— WHAT NEEDS TO BE DONE —
Below are some entries; state how many of their lines include the word "mathcal" and give no more than that number.

— AVAILABLE RECORDS —
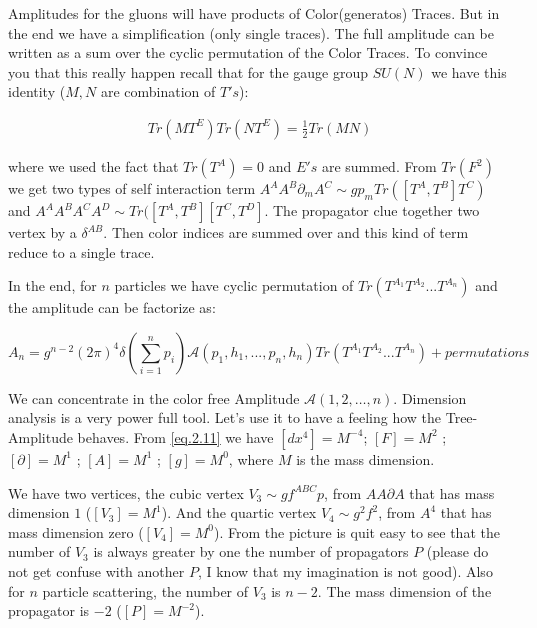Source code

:  
 
 Amplitudes for the gluons will have products of Color(generatos) Traces. But in the end we have a simplification (only single traces). The full amplitude can be written as a sum over the cyclic permutation of the Color Traces. To convince you that this really happen recall that for the gauge group $SU(N)$ we have this identity ($M,N$ are combination of $T's$):
 
 \begin{align}
 Tr(MT^{E})Tr(NT^{E}) = \frac{1}{2}Tr(MN) 
 \end{align} 
 
 where we used the fact that $Tr(T^{A}) = 0$ and $E's$ are summed. From $Tr(F^{2})$ we get two types of self interaction term $A^{A}A^{B}\partial_{m} A^{C}\sim g p_{m} Tr([T^{A},T^{B}]T^{C}) $ and $A^{A}A^{B}A^{C}A^{D} \sim Tr([T^{A},T^{B}][T^{C},T^{D}]$. The propagator clue together  two vertex by a $\delta ^{AB}$. Then  color indices are summed over and this kind of term reduce to a single trace.
 
 
 
 In the end, for $n$ particles we have cyclic permutation of $Tr(T^{A_{1}}T^{A_{2}}...T^{A_{n}})$ and the amplitude can be factorize as:
 
 
 \begin{equation}
 A_{n} = g^{n-2}(2\pi)^{4}\delta(\sum^{n}_{i=1} p_{i})\mathcal{A}(p_{1},h_{1},... ,p_{n},h_{n})Tr(T^{A_{1}}T^{A_{2}}...T^{A_{n}}) + permutations
 \label{eq.2.16}
 \end{equation}


We can concentrate in the color free Amplitude $\mathcal A(1,2,\dots ,n)$. Dimension analysis is a very power full tool. Let's use it to have a feeling how the Tree-Amplitude behaves. From \eqref{eq.2.11} we have $[dx^{4}] = M^{-4}$;  $[F] = M^{2}$ ; $[\partial] = M^{1}$ ; $[A] = M^{1}$ ; $[g] = M^{0}$, where $M$ is the mass dimension. 

We have two vertices, the cubic vertex $V_{3} \sim gf^{ABC} p$, from $AA\partial A$ that has mass dimension $1$ ($[V_{3}] = M^{1}$). And the quartic  vertex $V_{4} \sim g^{2} f^{2}$, from $A^{4}$ that has mass dimension zero ($[V_{4}] = M^{0}$). From the picture is quit easy to see that the number of $V_{3}$ is always greater by one the number of propagators $P$ (please do not get confuse with another $P$, I know that my imagination is not good). Also for $n$ particle scattering, the number of $V_{3}$ is $n -2$. The mass dimension of the propagator is $-2$ ($[P] = M^{-2}$).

— SOLVED EXERCISE —
2